With his open contempt for Russian society – exemplified in his mocking response to widespread demonstrations – as well as his arrogance, readiness to stifle dissent, and fear of competition, Putin has singlehandedly quashed the long-held myth that he himself propagated: personalized power can modernize the country while preserving stability.
To be sure, Putin’s Kremlin – and his corrupt cohorts – still calls the shots. And, while his decision to return to the presidency has vexed the most dynamic elements of Russia’s urban population, the rest of the country’s citizens remain unhappy but quiescent. Likewise, Russia’s demoralized intellectuals and political class, on whom the population relies to advocate change, neglect to act. The global rise in oil prices, endemic fear of change, lack of a viable alternative, and reliance on state hand-outs are keeping Russia in a state of inertia.
Moreover, Putin’s Kremlin has used the West – eager for engagement and a policy “reset” with Russia – to legitimize its authoritarian rule and to provide opportunities for its venal cronies’ integration into Western society. Indeed, by using the West to launder their dirty money, Putin and his cohorts have, in a way, avenged the Soviet Union’s collapse by undermining the West’s principles and discrediting liberal democracy in the eyes of the Russian population.
But cracks are forming in Russian society, threatening the status quo. And it is not the opposition or a popular rebellion that are beginning to destabilize Putin’s regime, but the very forces that have helped to keep it afloat.
After waiting 12 years for change from the top, Russians finally understand that their political system can be transformed only from the bottom – through popular revolution. In the absence of institutional channels for expression of their grievances over the corrupt concessions that have preserved the ruling elite’s power, they must take to the streets.
But the question remains: Will Russia this time escape its traditional final act, in which the new regime turns out to be more predatory than the previous one? Or will Russians find a way to pursue peaceful revolution?

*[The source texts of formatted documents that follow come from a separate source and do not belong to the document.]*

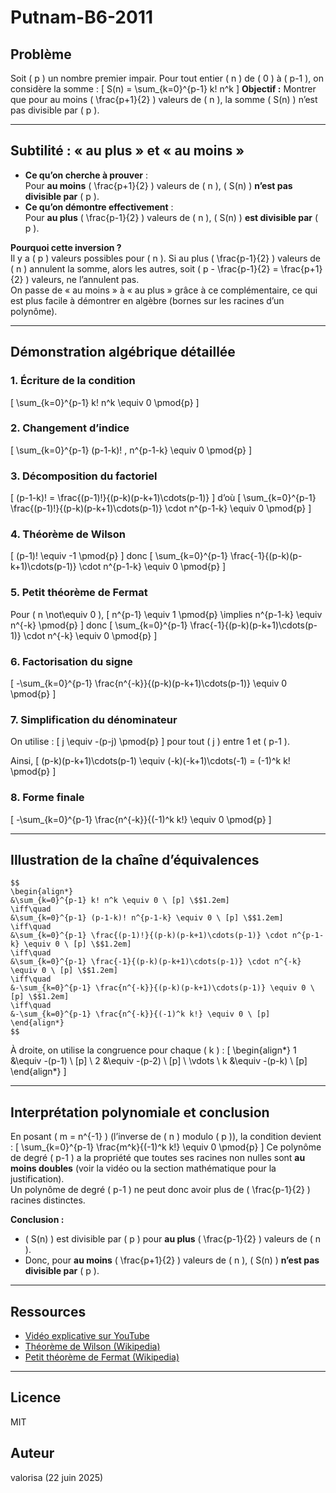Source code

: # Putnam-B6-2011

## Problème

Soit \( p \) un nombre premier impair. Pour tout entier \( n \) de \( 0 \) à \( p-1 \), on considère la somme :
\[
S(n) = \sum_{k=0}^{p-1} k! n^k
\]
**Objectif :**
Montrer que pour au moins \( \frac{p+1}{2} \) valeurs de \( n \), la somme \( S(n) \) n’est pas divisible par \( p \).

---

## Subtilité : « au plus » et « au moins »

- **Ce qu’on cherche à prouver** :  
  Pour **au moins** \( \frac{p+1}{2} \) valeurs de \( n \), \( S(n) \) **n’est pas divisible par** \( p \).
- **Ce qu’on démontre effectivement** :  
  Pour **au plus** \( \frac{p-1}{2} \) valeurs de \( n \), \( S(n) \) **est divisible par** \( p \).

**Pourquoi cette inversion ?**  
Il y a \( p \) valeurs possibles pour \( n \). Si au plus \( \frac{p-1}{2} \) valeurs de \( n \) annulent la somme, alors les autres, soit \( p - \frac{p-1}{2} = \frac{p+1}{2} \) valeurs, ne l’annulent pas.  
On passe de « au moins » à « au plus » grâce à ce complémentaire, ce qui est plus facile à démontrer en algèbre (bornes sur les racines d’un polynôme).

---

## Démonstration algébrique détaillée

### 1. Écriture de la condition

\[
\sum_{k=0}^{p-1} k! n^k \equiv 0 \pmod{p}
\]

### 2. Changement d’indice

\[
\sum_{k=0}^{p-1} (p-1-k)! \, n^{p-1-k} \equiv 0 \pmod{p}
\]

### 3. Décomposition du factoriel

\[
(p-1-k)! = \frac{(p-1)!}{(p-k)(p-k+1)\cdots(p-1)}
\]
d’où
\[
\sum_{k=0}^{p-1} \frac{(p-1)!}{(p-k)(p-k+1)\cdots(p-1)} \cdot n^{p-1-k} \equiv 0 \pmod{p}
\]

### 4. Théorème de Wilson

\[
(p-1)! \equiv -1 \pmod{p}
\]
donc
\[
\sum_{k=0}^{p-1} \frac{-1}{(p-k)(p-k+1)\cdots(p-1)} \cdot n^{p-1-k} \equiv 0 \pmod{p}
\]

### 5. Petit théorème de Fermat

Pour \( n \not\equiv 0 \),
\[
n^{p-1} \equiv 1 \pmod{p} \implies n^{p-1-k} \equiv n^{-k} \pmod{p}
\]
donc
\[
\sum_{k=0}^{p-1} \frac{-1}{(p-k)(p-k+1)\cdots(p-1)} \cdot n^{-k} \equiv 0 \pmod{p}
\]

### 6. Factorisation du signe

\[
-\sum_{k=0}^{p-1} \frac{n^{-k}}{(p-k)(p-k+1)\cdots(p-1)} \equiv 0 \pmod{p}
\]

### 7. Simplification du dénominateur

On utilise :
\[
j \equiv -(p-j) \pmod{p}
\]
pour tout \( j \) entre 1 et \( p-1 \).

Ainsi,
\[
(p-k)(p-k+1)\cdots(p-1) \equiv (-k)(-k+1)\cdots(-1) = (-1)^k k! \pmod{p}
\]

### 8. Forme finale

\[
-\sum_{k=0}^{p-1} \frac{n^{-k}}{(-1)^k k!} \equiv 0 \pmod{p}
\]

---

## Illustration de la chaîne d’équivalences

```
$$
\begin{align*}
&\sum_{k=0}^{p-1} k! n^k \equiv 0 \ [p] \$$1.2em]
\iff\quad
&\sum_{k=0}^{p-1} (p-1-k)! n^{p-1-k} \equiv 0 \ [p] \$$1.2em]
\iff\quad
&\sum_{k=0}^{p-1} \frac{(p-1)!}{(p-k)(p-k+1)\cdots(p-1)} \cdot n^{p-1-k} \equiv 0 \ [p] \$$1.2em]
\iff\quad
&\sum_{k=0}^{p-1} \frac{-1}{(p-k)(p-k+1)\cdots(p-1)} \cdot n^{-k} \equiv 0 \ [p] \$$1.2em]
\iff\quad
&-\sum_{k=0}^{p-1} \frac{n^{-k}}{(p-k)(p-k+1)\cdots(p-1)} \equiv 0 \ [p] \$$1.2em]
\iff\quad
&-\sum_{k=0}^{p-1} \frac{n^{-k}}{(-1)^k k!} \equiv 0 \ [p]
\end{align*}
$$
```

À droite, on utilise la congruence pour chaque \( k \) :
\[
\begin{align*}
1 &\equiv -(p-1) \ [p] \\
2 &\equiv -(p-2) \ [p] \\
\vdots \\
k &\equiv -(p-k) \ [p]
\end{align*}
\]

---

## Interprétation polynomiale et conclusion

En posant \( m = n^{-1} \) (l’inverse de \( n \) modulo \( p \)), la condition devient :
\[
\sum_{k=0}^{p-1} \frac{m^k}{(-1)^k k!} \equiv 0 \pmod{p}
\]
Ce polynôme de degré \( p-1 \) a la propriété que toutes ses racines non nulles sont **au moins doubles** (voir la vidéo ou la section mathématique pour la justification).  
Un polynôme de degré \( p-1 \) ne peut donc avoir plus de \( \frac{p-1}{2} \) racines distinctes.

**Conclusion :**
- \( S(n) \) est divisible par \( p \) pour **au plus** \( \frac{p-1}{2} \) valeurs de \( n \).
- Donc, pour **au moins** \( \frac{p+1}{2} \) valeurs de \( n \), \( S(n) \) **n’est pas divisible par** \( p \).

---

## Ressources

- [Vidéo explicative sur YouTube](https://youtu.be/DSp1rOl1jEo?si=VrI2m_0_M9PHf9Rz)
- [Théorème de Wilson (Wikipedia)](https://fr.wikipedia.org/wiki/Th%C3%A9or%C3%A8me_de_Wilson)
- [Petit théorème de Fermat (Wikipedia)](https://fr.wikipedia.org/wiki/Petit_th%C3%A9or%C3%A8me_de_Fermat)

---


## Licence

MIT


## Auteur

valorisa (22 juin 2025)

Today, the Kremlin is contributing to its own violent demise, intentionally demoralizing Russian society. It discredits liberalism by employing liberal rhetoric and appointing liberal leaders to administer its authoritarian rule, leaving political opposition to leftist parties and nationalists.

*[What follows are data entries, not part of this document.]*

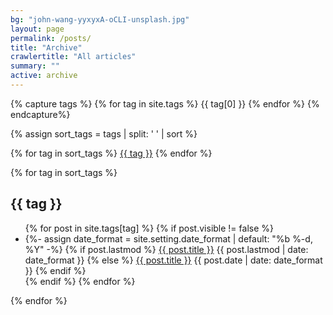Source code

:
 ```yaml
---
bg: "john-wang-yyxyxA-oCLI-unsplash.jpg"
layout: page
permalink: /posts/
title: "Archive"
crawlertitle: "All articles"
summary: ""
active: archive
---
```

{% capture tags %}
  {% for tag in site.tags %}
    {{ tag[0] }}
  {% endfor %}
{% endcapture%}

{% assign sort_tags = tags | split: ' ' | sort %}

<!-- WIP move tags-wrapper into include layout -->
<div class="tag-wrapper">
{% for tag in sort_tags %}
  <a class="post-tags" href="{{ site.baseurl }}/posts/#{{ tag | downcase }}">{{ tag }}</a>
{% endfor %}
</div>

{% for tag in sort_tags %}
  <h2 class="category-key" id="{{ tag | downcase }}">{{ tag }}</h2>

  <ul class="year">
    {% for post in site.tags[tag] %}
      {% if post.visible != false %}
      <li>
        {%- assign date_format = site.setting.date_format | default: "%b %-d, %Y" -%}
        {% if post.lastmod %}
          <a href="{{ post.url | relative_url}}">{{ post.title }}</a>
          <span class="date">{{ post.lastmod | date: date_format }}</span>
        {% else %}
          <a href="{{ post.url | relative_url}}">{{ post.title }}</a>
          <span class="date">{{ post.date | date: date_format }}</span>
        {% endif %}
      </li>
      {% endif %}
    {% endfor %}
  </ul>
{% endfor %}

And Putin’s return to the Stalinist practice of sending police to search opponents’ homes, combined with his attempts to ignite hostility between social groups – for example, between provincial Russia and the urban middle class – is deepening antagonism and distrust among citizens. In this way, Putin’s regime intensifies political dissenters’ longing for retaliation – thereby hindering peaceful change.
Already, longstanding tensions have begun to boil over; tens of thousands of people have taken to the streets since Putin’s 2011 announcement that he would reclaim the presidency. His return to the Kremlin has incited some of the largest protests that Moscow has seen since the 1990’s. And, while popular demonstrations have diminished – largely as a result of draconian new anti-protest laws – the more conflict accumulates beneath the surface, the more devastating the eventual explosion will be.
By censoring the media, discrediting moderate opposition, and provoking popular discontent, Putin is playing with fire. It is impossible to predict when Russia will detonate, but the system’s fissures are undeniable – and growing.
The Kremlin, far from being able to control the situation, does not fully grasp what is happening. Russia is moving toward precipice. Massive capital flight and efforts by Kremlin cronies to engineer a safe landing for themselves in the West show that, even in the eyes of Putin’s cohorts, the end of his époque is approaching.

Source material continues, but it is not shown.